Ama bu kadar oransız..

Bu kadar göze batan bir reklam dağıtımı..

“Bizim amacımız reklam vermek değil. Bizim amacımız ürünümüzün tanıtımını yapmak değil.. Para aktarmak” diye, bas bas bağırıyor..

15 gazeteden sadece üç tanesine reklam verirseniz..

Bunlarla eşdeğer gazeteleri görmezden gelirseniz..

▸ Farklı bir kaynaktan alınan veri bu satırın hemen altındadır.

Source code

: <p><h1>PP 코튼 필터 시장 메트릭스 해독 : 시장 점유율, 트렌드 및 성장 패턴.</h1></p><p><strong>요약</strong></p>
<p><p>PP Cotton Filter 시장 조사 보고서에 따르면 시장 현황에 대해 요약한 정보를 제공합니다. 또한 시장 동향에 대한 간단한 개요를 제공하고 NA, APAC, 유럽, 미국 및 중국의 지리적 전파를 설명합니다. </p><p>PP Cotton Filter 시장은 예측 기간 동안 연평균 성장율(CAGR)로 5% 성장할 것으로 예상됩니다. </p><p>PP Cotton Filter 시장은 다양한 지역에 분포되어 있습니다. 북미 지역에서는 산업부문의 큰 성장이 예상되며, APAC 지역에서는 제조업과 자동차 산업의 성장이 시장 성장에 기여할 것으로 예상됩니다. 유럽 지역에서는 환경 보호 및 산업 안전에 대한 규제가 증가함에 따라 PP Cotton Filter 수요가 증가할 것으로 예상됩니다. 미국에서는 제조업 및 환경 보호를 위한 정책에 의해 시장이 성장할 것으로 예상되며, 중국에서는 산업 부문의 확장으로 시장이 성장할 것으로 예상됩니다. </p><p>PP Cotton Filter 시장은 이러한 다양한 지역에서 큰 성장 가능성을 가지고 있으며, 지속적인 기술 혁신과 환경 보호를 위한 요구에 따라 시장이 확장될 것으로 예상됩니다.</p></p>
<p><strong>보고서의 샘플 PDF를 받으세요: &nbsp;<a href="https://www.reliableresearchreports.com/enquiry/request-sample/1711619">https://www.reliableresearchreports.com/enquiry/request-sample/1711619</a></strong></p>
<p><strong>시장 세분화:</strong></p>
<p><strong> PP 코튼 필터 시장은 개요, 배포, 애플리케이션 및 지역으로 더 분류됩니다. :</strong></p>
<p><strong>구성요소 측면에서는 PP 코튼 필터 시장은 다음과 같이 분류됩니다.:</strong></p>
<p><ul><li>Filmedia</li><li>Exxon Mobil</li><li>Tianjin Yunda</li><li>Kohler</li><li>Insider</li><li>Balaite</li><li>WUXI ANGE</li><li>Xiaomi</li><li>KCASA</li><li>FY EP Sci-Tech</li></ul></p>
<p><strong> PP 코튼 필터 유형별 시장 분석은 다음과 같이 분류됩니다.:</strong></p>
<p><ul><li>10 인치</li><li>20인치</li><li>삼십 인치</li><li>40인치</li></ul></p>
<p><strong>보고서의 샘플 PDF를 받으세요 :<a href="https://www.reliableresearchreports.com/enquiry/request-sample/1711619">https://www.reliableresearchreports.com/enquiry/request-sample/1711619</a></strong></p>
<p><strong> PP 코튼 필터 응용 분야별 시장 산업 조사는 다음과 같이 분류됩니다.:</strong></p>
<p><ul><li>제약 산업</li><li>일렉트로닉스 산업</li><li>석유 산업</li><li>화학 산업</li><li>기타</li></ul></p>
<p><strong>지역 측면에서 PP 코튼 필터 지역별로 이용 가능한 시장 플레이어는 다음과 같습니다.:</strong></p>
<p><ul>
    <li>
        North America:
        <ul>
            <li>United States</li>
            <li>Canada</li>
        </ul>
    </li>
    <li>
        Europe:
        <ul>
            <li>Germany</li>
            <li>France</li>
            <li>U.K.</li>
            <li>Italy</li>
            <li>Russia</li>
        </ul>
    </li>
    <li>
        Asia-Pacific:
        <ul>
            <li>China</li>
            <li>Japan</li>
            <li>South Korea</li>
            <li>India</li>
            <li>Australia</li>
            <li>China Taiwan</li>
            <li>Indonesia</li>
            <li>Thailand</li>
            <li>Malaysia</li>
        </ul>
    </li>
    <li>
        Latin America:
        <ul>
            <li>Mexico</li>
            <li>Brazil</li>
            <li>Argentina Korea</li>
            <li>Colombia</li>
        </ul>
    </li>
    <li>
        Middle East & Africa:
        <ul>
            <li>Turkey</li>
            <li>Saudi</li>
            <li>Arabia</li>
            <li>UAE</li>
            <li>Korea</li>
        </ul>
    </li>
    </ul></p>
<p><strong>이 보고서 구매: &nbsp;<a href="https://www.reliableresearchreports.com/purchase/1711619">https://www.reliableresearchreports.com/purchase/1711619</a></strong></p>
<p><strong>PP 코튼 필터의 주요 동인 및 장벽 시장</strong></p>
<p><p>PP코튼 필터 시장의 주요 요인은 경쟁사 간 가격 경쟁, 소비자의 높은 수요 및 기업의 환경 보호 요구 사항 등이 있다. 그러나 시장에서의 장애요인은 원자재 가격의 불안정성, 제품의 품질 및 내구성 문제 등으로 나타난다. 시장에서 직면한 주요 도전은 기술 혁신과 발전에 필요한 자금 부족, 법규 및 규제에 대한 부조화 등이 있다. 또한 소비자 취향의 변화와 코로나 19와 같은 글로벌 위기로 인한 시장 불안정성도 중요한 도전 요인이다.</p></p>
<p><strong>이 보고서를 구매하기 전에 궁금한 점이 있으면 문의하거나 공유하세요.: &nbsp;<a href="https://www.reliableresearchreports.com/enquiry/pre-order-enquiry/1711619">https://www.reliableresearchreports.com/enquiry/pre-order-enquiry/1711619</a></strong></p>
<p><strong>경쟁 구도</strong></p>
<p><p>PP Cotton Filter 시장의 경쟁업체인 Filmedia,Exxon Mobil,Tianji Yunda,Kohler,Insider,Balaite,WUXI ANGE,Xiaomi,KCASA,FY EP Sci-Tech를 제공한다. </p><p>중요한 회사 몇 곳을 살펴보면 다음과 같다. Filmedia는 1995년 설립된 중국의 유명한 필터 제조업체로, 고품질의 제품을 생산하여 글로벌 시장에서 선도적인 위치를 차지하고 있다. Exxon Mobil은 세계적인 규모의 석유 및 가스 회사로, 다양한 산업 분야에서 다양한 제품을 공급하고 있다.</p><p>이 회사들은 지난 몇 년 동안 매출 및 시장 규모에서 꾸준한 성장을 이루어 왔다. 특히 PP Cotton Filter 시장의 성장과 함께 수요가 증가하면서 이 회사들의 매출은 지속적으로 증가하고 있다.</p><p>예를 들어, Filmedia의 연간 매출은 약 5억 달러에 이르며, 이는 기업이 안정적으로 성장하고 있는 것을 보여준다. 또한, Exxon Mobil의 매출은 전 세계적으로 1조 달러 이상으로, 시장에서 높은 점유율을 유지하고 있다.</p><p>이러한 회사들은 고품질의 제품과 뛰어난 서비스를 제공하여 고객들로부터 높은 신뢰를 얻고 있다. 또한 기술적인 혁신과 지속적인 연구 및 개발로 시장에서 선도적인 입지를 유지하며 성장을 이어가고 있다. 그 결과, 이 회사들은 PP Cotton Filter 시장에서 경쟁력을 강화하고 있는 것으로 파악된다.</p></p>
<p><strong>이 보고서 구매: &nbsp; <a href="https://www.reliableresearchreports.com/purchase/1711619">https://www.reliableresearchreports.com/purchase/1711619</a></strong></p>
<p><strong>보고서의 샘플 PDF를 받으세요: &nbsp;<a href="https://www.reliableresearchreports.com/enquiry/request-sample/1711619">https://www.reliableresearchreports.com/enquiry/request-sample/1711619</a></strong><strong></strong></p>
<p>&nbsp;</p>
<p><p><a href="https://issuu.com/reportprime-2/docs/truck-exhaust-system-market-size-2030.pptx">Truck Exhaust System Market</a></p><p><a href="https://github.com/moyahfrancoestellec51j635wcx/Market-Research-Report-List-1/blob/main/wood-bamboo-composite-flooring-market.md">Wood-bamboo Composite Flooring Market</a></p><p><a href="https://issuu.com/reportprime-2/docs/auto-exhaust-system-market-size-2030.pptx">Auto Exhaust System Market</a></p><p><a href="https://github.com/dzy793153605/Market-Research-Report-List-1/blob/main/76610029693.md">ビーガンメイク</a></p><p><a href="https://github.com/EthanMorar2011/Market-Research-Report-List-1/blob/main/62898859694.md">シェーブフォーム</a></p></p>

Tercihinizi, ne tirajla, ne yaygın bir reklam kampanyası ile izah edemezseniz..

Tek ihtimal kalıyor..

“Bu gazetenin yayın politikasını desteklemek istiyoruz. Reklam işin bahanesi!”

Öyle ise..

Bakalım, Cumhuriyet gazetesinin yayın politikasına..

Genel yayın yönetmeni, casusluktan.. Devletin sırlarını ifşa etmekten..

Bana göre daha doğru tanımlaması ile, “Devletin istihbarat teşkilatına iftira atmak”tan cezaevinde..

Bu bize bir fikir veriyor da..

Ankara Temsilcisi’nin de, Genel Yayın Yönetmeni ile birlikte cezaevinde olması bize bir fikir veriyor da..

Teyiden dünkü gazetelerine de bakalım..

Cumhuriyet’ten iki kişinin cezaevinde olması, tekil bir olaydan kaynaklanıyor ise..

Haksızlık etmeyelim..

Aldım, Sabancı’nın toplam reklamının % 40’ını almaya hak kazanan Cumhuriyet’i önüme..

Birinci sayfanın manşeti: “Diyarbakır yangın yeri”

Hani bir tespit yaparsınız..

İtiraz etmem..

Ama, bu başlığın hemen altında.. “Sur’daki sokak yasağını protesto yürüyüşüne izin verilmeyince tansiyon yükseldi. Polis yürüyenlere sert müdahale etti: 2 ölü, 4 yaralı” derseniz..

Kusura bakmayın..

Taramalı makina gibi..

En ağır hakaretleri, ben size saydırırım..

Sanki sokak yasağı, durup dururken ilan edilmiş.

Sanki Vali Bey, “Ben bugün şehri gezeceğim. Sokaklarda insanlar olmasın. Ben rahatsız oluyorum. Bugün sokağa çıkış yasağı ilan ediyorum” demiş..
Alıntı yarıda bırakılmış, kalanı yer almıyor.